そうした家に不逞な輩が入り込むことで2つ目の、治安の問題が起きる。違法薬物の取引や性犯罪などの現場になる可能性に加え、そこでの火の不始末から火災発生の心配も。延焼した場合には損害賠償を求められる危険もあり、そうなると「自分の家なんだから、放置しておいたっていいだろう」とは言っていられなくなる。

さらに劣化が進むと第3の問題が生じる。災害時に周囲に危害を及ぼしかねない迷惑な存在になってしまうのである。

「最近、増えているゲリラ豪雨や台風で屋根や壁のトタンが飛んだり、瓦が崩れ落ちたりするなどの危険が考えられますし、大地震で倒壊し、避難経路を塞ぐ、最悪の場合には周囲の人の上に崩れ落ちることすらあり得るかもしれません」。

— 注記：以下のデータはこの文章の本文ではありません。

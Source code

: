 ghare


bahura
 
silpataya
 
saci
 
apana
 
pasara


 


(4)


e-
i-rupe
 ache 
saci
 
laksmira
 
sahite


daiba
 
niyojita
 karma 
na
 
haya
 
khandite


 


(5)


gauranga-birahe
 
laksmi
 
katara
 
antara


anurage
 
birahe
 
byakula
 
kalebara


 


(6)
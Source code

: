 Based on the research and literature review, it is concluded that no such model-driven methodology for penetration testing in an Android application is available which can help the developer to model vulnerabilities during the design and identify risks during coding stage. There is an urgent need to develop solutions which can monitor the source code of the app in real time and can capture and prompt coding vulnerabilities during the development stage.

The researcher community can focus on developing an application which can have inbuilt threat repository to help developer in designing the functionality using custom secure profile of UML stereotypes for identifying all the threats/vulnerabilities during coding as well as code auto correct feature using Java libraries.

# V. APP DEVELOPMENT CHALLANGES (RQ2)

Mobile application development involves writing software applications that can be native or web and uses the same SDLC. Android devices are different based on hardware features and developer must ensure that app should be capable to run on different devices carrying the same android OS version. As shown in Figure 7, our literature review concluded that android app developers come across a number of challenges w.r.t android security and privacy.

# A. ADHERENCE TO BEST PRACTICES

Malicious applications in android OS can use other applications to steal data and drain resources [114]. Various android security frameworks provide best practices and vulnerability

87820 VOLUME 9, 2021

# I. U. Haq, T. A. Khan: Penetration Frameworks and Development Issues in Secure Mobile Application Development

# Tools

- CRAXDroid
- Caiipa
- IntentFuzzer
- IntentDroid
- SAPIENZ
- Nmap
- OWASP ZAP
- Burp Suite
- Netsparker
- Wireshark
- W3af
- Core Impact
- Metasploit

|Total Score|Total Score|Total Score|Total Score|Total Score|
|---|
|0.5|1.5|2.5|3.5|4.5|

当然、延焼のケース同様、所有者の責任が問われることにもなりかねず、空き家を放置しておくことは周囲に対して迷惑なだけでなく、所有者本人にも不利な状況を招きかねないのである。



『仕方なく放置』が生む三重苦不動産

だが、それだけの危険がありながら、放置される空き家は増える一方だ。

「空き家を放置したままにしている人へのアンケートによると、多くの人は良かれと思って放置しているのではなく、仕方なく放置していると回答しています。具体的には施設に入っている親が帰ってくる時のためや、親の思い出が詰まった家だから処分できないなど。地方では仏壇を含め、家財道具が多くて処分しようにも大変過ぎて手が付けられないというケースや、売ろうとすると世間体が悪いと親族から文句を言われるなど。そこでとりあえず、帰省時に宿泊するためにそのままにしておこうかということになるのです」。

だが、放置された空き家は前述したように、あっという間に劣化。貸せない、売れない、住めないという三重苦を抱えた不動産になってしまう。

そうなってから慌てても、もう遅い。今の時代、更地にしても売れない場所が多く、相続税として物納しようとしても現金優先で家は受け取ってはもらえない。行政に寄付しようとしても、文化的な価値が高い、あるいは公園にできるほど広大であるなど、特殊な事情がなければ、まず無理。相続放棄という手もあるが、その場合にはすべての相続財産を放棄せねばならず、家以外の財産も手放すことになる。

仕方なく放置しておくことがその後の選択肢をどんどん狭めていってしまうわけだ。

空き家特措法も取り壊しも解決にはならない

しかも、空き家問題はまだまだ始まったばかりだ。

「2013年10月時点の空き家数820万戸が話題になりましたが、空き家数はこの50年間ずっと右肩上がりに増え続けてきました。そこに最近は多少減ってはいるものの、毎年90~100万戸が新築され、一方で人口は減少。今以上に問題になるのは必至です」。

こうした事態に対処すべく、2015年5月には空家等対策の推進に関する特別措置法(空き家特措法)が成立したが、この法では問題の根本的な解決にはつながらないと牧野氏。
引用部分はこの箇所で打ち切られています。